STUDY MATERIAL: Begin

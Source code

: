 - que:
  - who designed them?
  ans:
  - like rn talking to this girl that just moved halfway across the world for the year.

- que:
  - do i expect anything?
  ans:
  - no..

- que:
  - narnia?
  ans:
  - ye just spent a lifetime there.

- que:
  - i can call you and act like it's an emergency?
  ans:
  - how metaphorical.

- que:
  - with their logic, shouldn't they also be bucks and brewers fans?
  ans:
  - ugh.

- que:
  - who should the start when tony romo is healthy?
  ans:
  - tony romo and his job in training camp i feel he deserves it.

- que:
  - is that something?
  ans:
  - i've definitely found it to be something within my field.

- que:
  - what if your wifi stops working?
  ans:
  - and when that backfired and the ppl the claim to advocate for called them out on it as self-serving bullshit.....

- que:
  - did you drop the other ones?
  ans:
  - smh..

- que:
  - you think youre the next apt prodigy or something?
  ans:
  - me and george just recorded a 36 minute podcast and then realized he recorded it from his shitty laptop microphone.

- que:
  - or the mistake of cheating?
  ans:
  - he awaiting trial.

STUDY MATERIAL: End

#### TASK DIRECTIONS:
Set down, exactly as they appear above, all lines from the one that has "- how metaphorical." down to the one that has "- me and george", including those two and no others.

#### ANSWER TO THE EXERCISE:
  - how metaphorical.

- que:
  - with their logic, shouldn't they also be bucks and brewers fans?
  ans:
  - ugh.

- que:
  - who should the start when tony romo is healthy?
  ans:
  - tony romo and his job in training camp i feel he deserves it.

- que:
  - is that something?
  ans:
  - i've definitely found it to be something within my field.

- que:
  - what if your wifi stops working?
  ans:
  - and when that backfired and the ppl the claim to advocate for called them out on it as self-serving bullshit.....

- que:
  - did you drop the other ones?
  ans:
  - smh..

- que:
  - you think youre the next apt prodigy or something?
  ans:
  - me and george just recorded a 36 minute podcast and then realized he recorded it from his shitty laptop microphone.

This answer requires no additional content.